──────── Data section

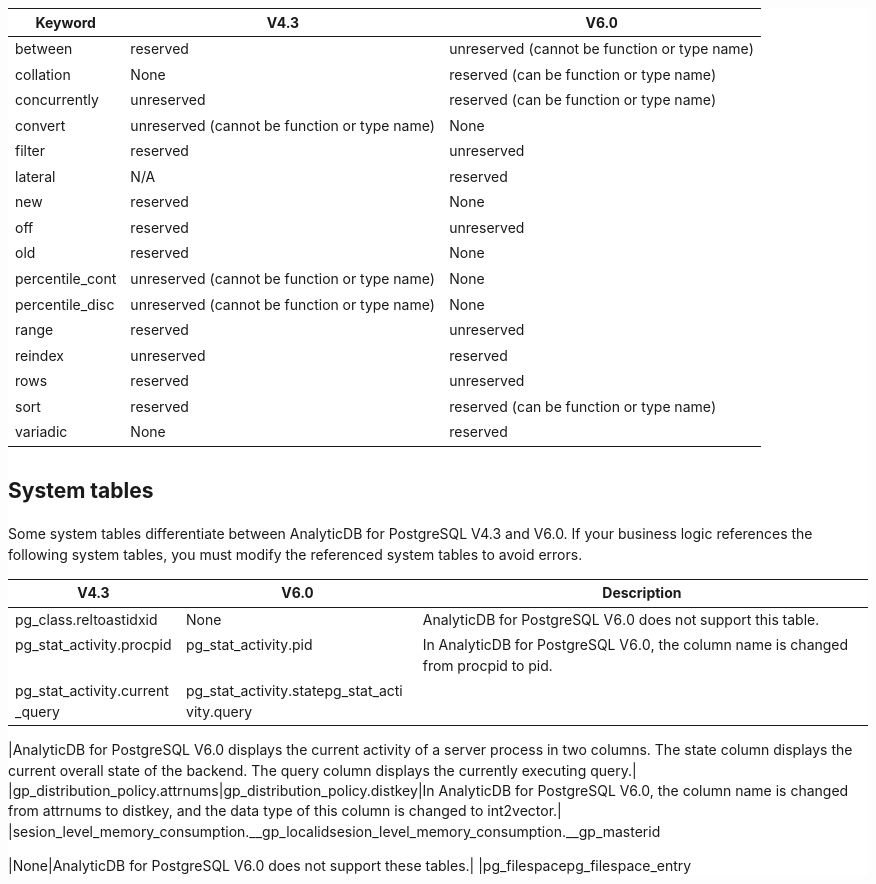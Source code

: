 |Keyword|V4.3|V6.0|
|-------|----|----|
|between|reserved|unreserved \(cannot be function or type name\)|
|collation|None|reserved \(can be function or type name\)|
|concurrently|unreserved|reserved \(can be function or type name\)|
|convert|unreserved \(cannot be function or type name\)|None|
|filter|reserved|unreserved|
|lateral|N/A|reserved|
|new|reserved|None|
|off|reserved|unreserved|
|old|reserved|None|
|percentile\_cont|unreserved \(cannot be function or type name\)|None|
|percentile\_disc|unreserved \(cannot be function or type name\)|None|
|range|reserved|unreserved|
|reindex|unreserved|reserved|
|rows|reserved|unreserved|
|sort|reserved|reserved \(can be function or type name\)|
|variadic|None|reserved|

## System tables

Some system tables differentiate between AnalyticDB for PostgreSQL V4.3 and V6.0. If your business logic references the following system tables, you must modify the referenced system tables to avoid errors.

|V4.3|V6.0|Description|
|----|----|-----------|
|pg\_class.reltoastidxid|None|AnalyticDB for PostgreSQL V6.0 does not support this table.|
|pg\_stat\_activity.procpid|pg\_stat\_activity.pid|In AnalyticDB for PostgreSQL V6.0, the column name is changed from procpid to pid.|
|pg\_stat\_activity.current\_query|pg\_stat\_activity.statepg\_stat\_activity.query

|AnalyticDB for PostgreSQL V6.0 displays the current activity of a server process in two columns. The state column displays the current overall state of the backend. The query column displays the currently executing query.|
|gp\_distribution\_policy.attrnums|gp\_distribution\_policy.distkey|In AnalyticDB for PostgreSQL V6.0, the column name is changed from attrnums to distkey, and the data type of this column is changed to int2vector.|
|sesion\_level\_memory\_consumption.\_\_gp\_localidsesion\_level\_memory\_consumption.\_\_gp\_masterid

|None|AnalyticDB for PostgreSQL V6.0 does not support these tables.|
|pg\_filespacepg\_filespace\_entry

────────────────

Activity
Exactly and only the lines from the top of the records down to the line containing "changed to int2vector.|" should be transcribed, please, without the pictures.

Output
Source code

: |Keyword|V4.3|V6.0|
|-------|----|----|
|between|reserved|unreserved \(cannot be function or type name\)|
|collation|None|reserved \(can be function or type name\)|
|concurrently|unreserved|reserved \(can be function or type name\)|
|convert|unreserved \(cannot be function or type name\)|None|
|filter|reserved|unreserved|
|lateral|N/A|reserved|
|new|reserved|None|
|off|reserved|unreserved|
|old|reserved|None|
|percentile\_cont|unreserved \(cannot be function or type name\)|None|
|percentile\_disc|unreserved \(cannot be function or type name\)|None|
|range|reserved|unreserved|
|reindex|unreserved|reserved|
|rows|reserved|unreserved|
|sort|reserved|reserved \(can be function or type name\)|
|variadic|None|reserved|

## System tables

Some system tables differentiate between AnalyticDB for PostgreSQL V4.3 and V6.0. If your business logic references the following system tables, you must modify the referenced system tables to avoid errors.

|V4.3|V6.0|Description|
|----|----|-----------|
|pg\_class.reltoastidxid|None|AnalyticDB for PostgreSQL V6.0 does not support this table.|
|pg\_stat\_activity.procpid|pg\_stat\_activity.pid|In AnalyticDB for PostgreSQL V6.0, the column name is changed from procpid to pid.|
|pg\_stat\_activity.current\_query|pg\_stat\_activity.statepg\_stat\_activity.query

|AnalyticDB for PostgreSQL V6.0 displays the current activity of a server process in two columns. The state column displays the current overall state of the backend. The query column displays the currently executing query.|
|gp\_distribution\_policy.attrnums|gp\_distribution\_policy.distkey|In AnalyticDB for PostgreSQL V6.0, the column name is changed from attrnums to distkey, and the data type of this column is changed to int2vector.|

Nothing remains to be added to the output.